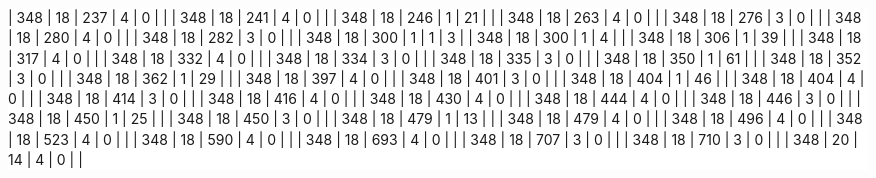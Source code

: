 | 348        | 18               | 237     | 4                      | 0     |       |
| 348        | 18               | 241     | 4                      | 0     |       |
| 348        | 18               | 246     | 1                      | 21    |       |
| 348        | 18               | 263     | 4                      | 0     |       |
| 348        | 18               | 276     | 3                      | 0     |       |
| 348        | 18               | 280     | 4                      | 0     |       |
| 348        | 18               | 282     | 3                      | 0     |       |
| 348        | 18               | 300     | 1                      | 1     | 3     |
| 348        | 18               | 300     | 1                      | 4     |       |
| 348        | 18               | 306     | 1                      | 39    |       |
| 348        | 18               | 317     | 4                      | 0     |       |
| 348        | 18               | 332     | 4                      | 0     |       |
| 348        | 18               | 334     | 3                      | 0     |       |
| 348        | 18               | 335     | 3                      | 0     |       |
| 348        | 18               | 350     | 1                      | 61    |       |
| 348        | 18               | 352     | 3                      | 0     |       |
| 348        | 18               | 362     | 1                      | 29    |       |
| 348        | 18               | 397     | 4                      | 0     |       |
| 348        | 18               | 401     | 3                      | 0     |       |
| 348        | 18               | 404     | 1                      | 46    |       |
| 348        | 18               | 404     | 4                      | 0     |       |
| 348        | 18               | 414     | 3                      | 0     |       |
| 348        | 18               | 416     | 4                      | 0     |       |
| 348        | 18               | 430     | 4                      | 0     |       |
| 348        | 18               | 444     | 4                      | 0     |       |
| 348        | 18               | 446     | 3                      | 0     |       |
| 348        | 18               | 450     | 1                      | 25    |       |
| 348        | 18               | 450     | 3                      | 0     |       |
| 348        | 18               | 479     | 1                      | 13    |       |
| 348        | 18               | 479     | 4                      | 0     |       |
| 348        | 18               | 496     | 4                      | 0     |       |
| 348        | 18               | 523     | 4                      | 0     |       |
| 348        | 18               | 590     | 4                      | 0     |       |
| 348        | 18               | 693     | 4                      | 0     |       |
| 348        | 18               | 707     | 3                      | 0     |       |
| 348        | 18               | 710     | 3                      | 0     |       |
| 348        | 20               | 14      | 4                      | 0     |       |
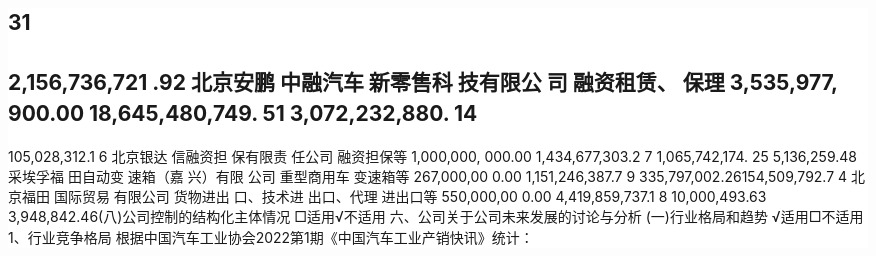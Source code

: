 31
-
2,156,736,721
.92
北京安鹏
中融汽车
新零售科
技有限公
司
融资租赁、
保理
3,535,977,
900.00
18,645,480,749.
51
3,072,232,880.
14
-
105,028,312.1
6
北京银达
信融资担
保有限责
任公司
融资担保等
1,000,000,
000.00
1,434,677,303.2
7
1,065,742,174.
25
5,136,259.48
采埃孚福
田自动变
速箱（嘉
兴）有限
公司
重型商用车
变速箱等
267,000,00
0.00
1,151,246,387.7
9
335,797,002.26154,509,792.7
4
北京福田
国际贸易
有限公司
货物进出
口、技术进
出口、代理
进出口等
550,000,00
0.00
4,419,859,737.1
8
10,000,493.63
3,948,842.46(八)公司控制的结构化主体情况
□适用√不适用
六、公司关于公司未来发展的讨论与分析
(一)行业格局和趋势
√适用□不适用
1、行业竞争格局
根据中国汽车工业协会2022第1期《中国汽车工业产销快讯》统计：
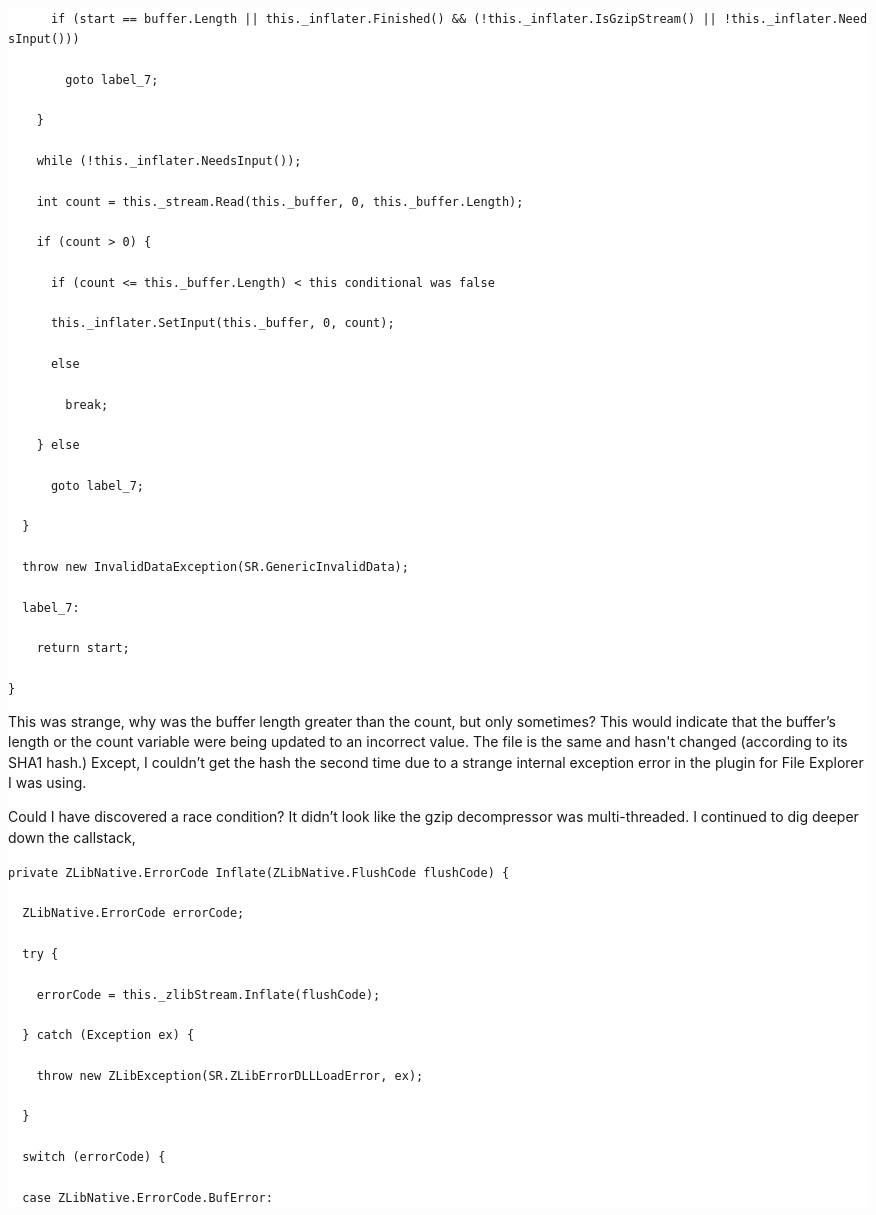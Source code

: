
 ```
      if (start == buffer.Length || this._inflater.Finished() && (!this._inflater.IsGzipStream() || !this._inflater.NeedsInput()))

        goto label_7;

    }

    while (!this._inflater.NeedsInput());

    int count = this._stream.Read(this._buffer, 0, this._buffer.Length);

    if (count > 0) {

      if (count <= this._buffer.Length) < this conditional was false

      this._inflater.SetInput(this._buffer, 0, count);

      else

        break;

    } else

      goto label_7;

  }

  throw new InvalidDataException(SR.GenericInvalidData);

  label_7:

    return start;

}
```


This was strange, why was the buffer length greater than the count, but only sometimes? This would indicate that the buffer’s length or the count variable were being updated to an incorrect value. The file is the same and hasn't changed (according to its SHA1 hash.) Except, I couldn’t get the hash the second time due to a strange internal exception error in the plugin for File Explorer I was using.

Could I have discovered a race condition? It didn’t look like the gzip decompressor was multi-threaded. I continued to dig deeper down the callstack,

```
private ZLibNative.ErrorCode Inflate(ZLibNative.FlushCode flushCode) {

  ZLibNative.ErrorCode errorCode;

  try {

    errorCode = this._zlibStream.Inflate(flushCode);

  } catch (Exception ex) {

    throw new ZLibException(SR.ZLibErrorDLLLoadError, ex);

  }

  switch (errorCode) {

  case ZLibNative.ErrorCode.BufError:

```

______________________________

§ WHAT IS NEEDED:
In the listing above, retype exactly, and only, the lines from the one containing "根据中国汽车工业协会2022第1期《中国汽车工业产销快讯》统计：" through the last line, both included. Omit the pictures.

§ ANSWER SECTION:
根据中国汽车工业协会2022第1期《中国汽车工业产销快讯》统计：
Source code

:
 ```
      if (start == buffer.Length || this._inflater.Finished() && (!this._inflater.IsGzipStream() || !this._inflater.NeedsInput()))

        goto label_7;

    }

    while (!this._inflater.NeedsInput());

    int count = this._stream.Read(this._buffer, 0, this._buffer.Length);

    if (count > 0) {

      if (count <= this._buffer.Length) < this conditional was false

      this._inflater.SetInput(this._buffer, 0, count);

      else

        break;

    } else

      goto label_7;

  }

  throw new InvalidDataException(SR.GenericInvalidData);

  label_7:

    return start;

}
```


This was strange, why was the buffer length greater than the count, but only sometimes? This would indicate that the buffer’s length or the count variable were being updated to an incorrect value. The file is the same and hasn't changed (according to its SHA1 hash.) Except, I couldn’t get the hash the second time due to a strange internal exception error in the plugin for File Explorer I was using.

Could I have discovered a race condition? It didn’t look like the gzip decompressor was multi-threaded. I continued to dig deeper down the callstack,

```
private ZLibNative.ErrorCode Inflate(ZLibNative.FlushCode flushCode) {

  ZLibNative.ErrorCode errorCode;

  try {

    errorCode = this._zlibStream.Inflate(flushCode);

  } catch (Exception ex) {

    throw new ZLibException(SR.ZLibErrorDLLLoadError, ex);

  }

  switch (errorCode) {

  case ZLibNative.ErrorCode.BufError:

```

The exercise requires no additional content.